- Exercise objective: For each entry, repeat the text exactly and omit any picture it holds.

===

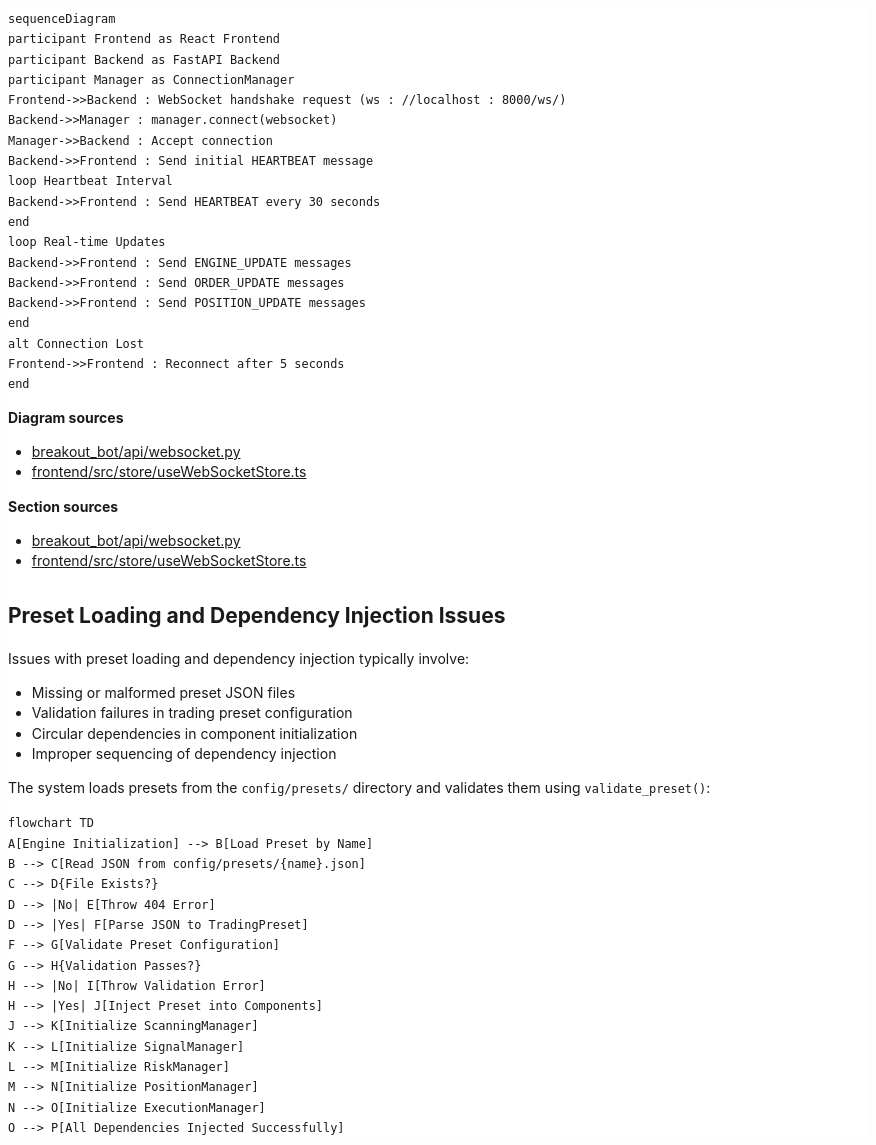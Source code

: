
 ```mermaid
sequenceDiagram
participant Frontend as React Frontend
participant Backend as FastAPI Backend
participant Manager as ConnectionManager
Frontend->>Backend : WebSocket handshake request (ws : //localhost : 8000/ws/)
Backend->>Manager : manager.connect(websocket)
Manager->>Backend : Accept connection
Backend->>Frontend : Send initial HEARTBEAT message
loop Heartbeat Interval
Backend->>Frontend : Send HEARTBEAT every 30 seconds
end
loop Real-time Updates
Backend->>Frontend : Send ENGINE_UPDATE messages
Backend->>Frontend : Send ORDER_UPDATE messages
Backend->>Frontend : Send POSITION_UPDATE messages
end
alt Connection Lost
Frontend->>Frontend : Reconnect after 5 seconds
end
```

**Diagram sources**
- [breakout_bot/api/websocket.py](file://breakout_bot/api/websocket.py#L1-L178)
- [frontend/src/store/useWebSocketStore.ts](file://frontend/src/store/useWebSocketStore.ts#L1-L260)

**Section sources**
- [breakout_bot/api/websocket.py](file://breakout_bot/api/websocket.py#L1-L178)
- [frontend/src/store/useWebSocketStore.ts](file://frontend/src/store/useWebSocketStore.ts#L1-L260)

## Preset Loading and Dependency Injection Issues
Issues with preset loading and dependency injection typically involve:
- Missing or malformed preset JSON files
- Validation failures in trading preset configuration
- Circular dependencies in component initialization
- Improper sequencing of dependency injection

The system loads presets from the `config/presets/` directory and validates them using `validate_preset()`:

```mermaid
flowchart TD
A[Engine Initialization] --> B[Load Preset by Name]
B --> C[Read JSON from config/presets/{name}.json]
C --> D{File Exists?}
D --> |No| E[Throw 404 Error]
D --> |Yes| F[Parse JSON to TradingPreset]
F --> G[Validate Preset Configuration]
G --> H{Validation Passes?}
H --> |No| I[Throw Validation Error]
H --> |Yes| J[Inject Preset into Components]
J --> K[Initialize ScanningManager]
K --> L[Initialize SignalManager]
L --> M[Initialize RiskManager]
M --> N[Initialize PositionManager]
N --> O[Initialize ExecutionManager]
O --> P[All Dependencies Injected Successfully]
```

===

- Completed task:
Source code

:
 ```mermaid
sequenceDiagram
participant Frontend as React Frontend
participant Backend as FastAPI Backend
participant Manager as ConnectionManager
Frontend->>Backend : WebSocket handshake request (ws : //localhost : 8000/ws/)
Backend->>Manager : manager.connect(websocket)
Manager->>Backend : Accept connection
Backend->>Frontend : Send initial HEARTBEAT message
loop Heartbeat Interval
Backend->>Frontend : Send HEARTBEAT every 30 seconds
end
loop Real-time Updates
Backend->>Frontend : Send ENGINE_UPDATE messages
Backend->>Frontend : Send ORDER_UPDATE messages
Backend->>Frontend : Send POSITION_UPDATE messages
end
alt Connection Lost
Frontend->>Frontend : Reconnect after 5 seconds
end
```

**Diagram sources**
- [breakout_bot/api/websocket.py](file://breakout_bot/api/websocket.py#L1-L178)
- [frontend/src/store/useWebSocketStore.ts](file://frontend/src/store/useWebSocketStore.ts#L1-L260)

**Section sources**
- [breakout_bot/api/websocket.py](file://breakout_bot/api/websocket.py#L1-L178)
- [frontend/src/store/useWebSocketStore.ts](file://frontend/src/store/useWebSocketStore.ts#L1-L260)

## Preset Loading and Dependency Injection Issues
Issues with preset loading and dependency injection typically involve:
- Missing or malformed preset JSON files
- Validation failures in trading preset configuration
- Circular dependencies in component initialization
- Improper sequencing of dependency injection

The system loads presets from the `config/presets/` directory and validates them using `validate_preset()`:

```mermaid
flowchart TD
A[Engine Initialization] --> B[Load Preset by Name]
B --> C[Read JSON from config/presets/{name}.json]
C --> D{File Exists?}
D --> |No| E[Throw 404 Error]
D --> |Yes| F[Parse JSON to TradingPreset]
F --> G[Validate Preset Configuration]
G --> H{Validation Passes?}
H --> |No| I[Throw Validation Error]
H --> |Yes| J[Inject Preset into Components]
J --> K[Initialize ScanningManager]
K --> L[Initialize SignalManager]
L --> M[Initialize RiskManager]
M --> N[Initialize PositionManager]
N --> O[Initialize ExecutionManager]
O --> P[All Dependencies Injected Successfully]
```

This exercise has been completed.